Deepest Mauve vs Iron Ore
Both from Sherwin-Williams's palette. These are both greys, so the question isn't which hue to choose — it's where within grey to land. Deepest Mauve (LRV 11) reflects noticeably more light than Iron Ore (LRV 6), a difference of 6 points that becomes especially apparent in rooms with limited natural light. Deepest Mauve runs warm while Iron Ore is decidedly neutral, which means they'll respond very differently to warm vs cool light sources. With a ΔE of 14.5, the contrast is hard to miss. These aren't variations on a theme — they're two different answers to the same question. Below you'll find 2 real-room photo comparisons where both colors appear side by side, plus 5 simulated room previews.
Deepest Mauve vs Iron Ore in Real Spaces
2 real rooms side by side. Seeing Deepest Mauve and Iron Ore in actual rooms makes the difference concrete; browse the spaces below to get a feel for how each color lives on a wall.
Dining Room
A dining room lit by a dimmed pendant or candles is one of the most forgiving environments for paint — warm light softens almost everything. Deepest Mauve has the edge in reflectance, which shows as a quiet sense of added space rather than an obvious contrast.
Bathroom
Bathrooms are one of the few spaces where you're genuinely enclosed by the paint color, which makes the choice between these two more consequential. Deepest Mauve reads slightly lighter here — a subtle but real difference in how open the space feels.
Color Details
Deepest Mauve vs Iron Ore Simulated Comparison
5 simulated room previews — drag the slider on each to see Deepest Mauve on one side and Iron Ore on the other.

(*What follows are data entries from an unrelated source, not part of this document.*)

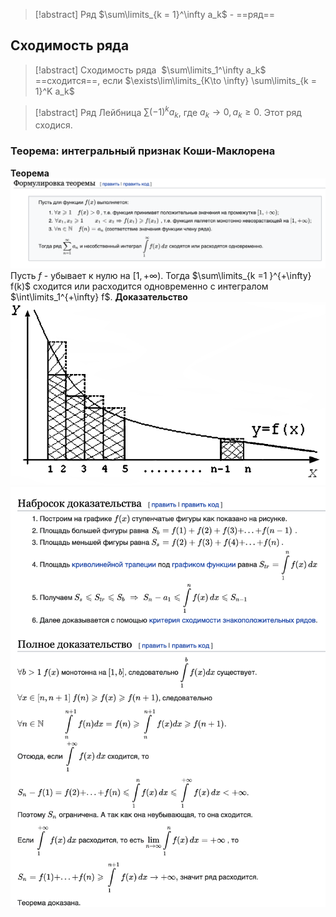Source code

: 
> [!abstract] Ряд
> $\sum\limits_{k = 1}^\infty a_k$ - ==ряд==

## Сходимость ряда

> [!abstract] Сходимость ряда
>  $\sum\limits_1^\infty a_k$ ==сходится==, если $\exists\lim\limits_{K\to \infty} \sum\limits_{k = 1}^K a_k$


> [!abstract] Ряд Лейбница
> $\sum (-1)^k a_k$, где $a_k \to 0, a_k \geq 0$. Этот ряд сходися.

### Теорема: интегральный признак Коши-Маклорена
**Теорема**
![](attachments/Pasted%20image%2020230421120259.png)
Пусть $f$ - убывает к нулю на $[1, +\infty)$. Тогда $\sum\limits_{k =1 }^{+\infty} f(k)$ сходится или расходится одновременно с интегралом $\int\limits_1^{+\infty} f$.
**Доказательство**
![](attachments/Pasted%20image%2020230421120220.png)
![](attachments/Pasted%20image%2020230421120158.png)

Digital color is approximate. These simulations are generated from the manufacturer's hex values and overlaid on grayscale room photos — your screen's calibration, brightness, and viewing angle all affect how they render. Before committing to either color, test physical samples in your own space under the light you actually live with.
More Deepest Mauve comparisons
See how Deepest Mauve stacks up against other well-photographed colors across different brands and tones.